- _Problem to work on_
Return the lines below in which the string "carries" occurs.

===== Records shown =====

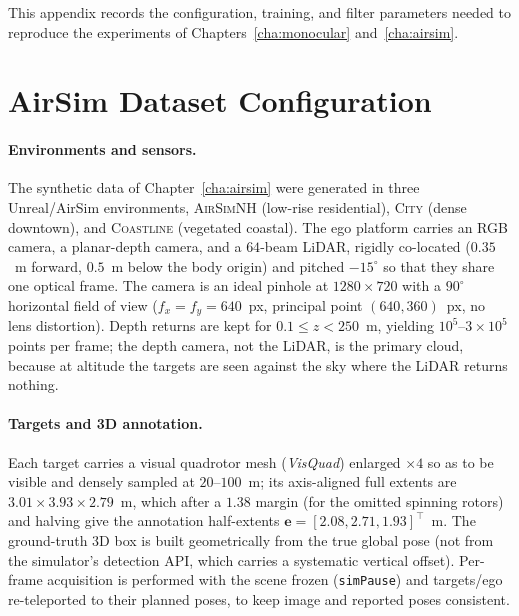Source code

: 
This appendix records the configuration, training, and filter parameters needed
to reproduce the experiments of Chapters~\ref{cha:monocular} and~\ref{cha:airsim}.

\section{AirSim Dataset Configuration}
\label{ap:airsim_cfg}

\paragraph*{Environments and sensors.} The synthetic data of
Chapter~\ref{cha:airsim} were generated in three Unreal/AirSim environments,
\textsc{AirSimNH} (low-rise residential), \textsc{City} (dense downtown), and
\textsc{Coastline} (vegetated coastal). The ego platform carries an RGB camera, a
planar-depth camera, and a $64$-beam LiDAR, rigidly co-located ($0.35$~m forward,
$0.5$~m below the body origin) and pitched $-15^\circ$ so that they share one
optical frame. The camera is an ideal pinhole at $1280\times720$ with a
$90^\circ$ horizontal field of view ($f_x=f_y=640$~px, principal point
$(640,360)$~px, no lens distortion). Depth returns are kept for
$0.1\le z<250$~m, yielding $10^{5}$--$3\times10^{5}$ points per frame; the depth
camera, not the LiDAR, is the primary cloud, because at altitude the targets are
seen against the sky where the LiDAR returns nothing.

\paragraph*{Targets and 3D annotation.} Each target carries a visual quadrotor
mesh (\emph{VisQuad}) enlarged $\times4$ so as to be visible and densely sampled
at $20$--$100$~m; its axis-aligned full extents are $3.01\times3.93\times2.79$~m,
which after a $1.38$ margin (for the omitted spinning rotors) and halving give the
annotation half-extents $\bm{e}=[2.08,2.71,1.93]^{\top}$~m. The ground-truth 3D box
is built geometrically from the true global pose (not from the simulator's
detection API, which carries a systematic vertical offset). Per-frame acquisition
is performed with the scene frozen (\texttt{simPause}) and targets/ego
re-teleported to their planned poses, to keep image and reported poses consistent.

=====

- _Written answer_
\textsc{Coastline} (vegetated coastal). The ego platform carries an RGB camera, a
\paragraph*{Targets and 3D annotation.} Each target carries a visual quadrotor
detection API, which carries a systematic vertical offset). Per-frame acquisition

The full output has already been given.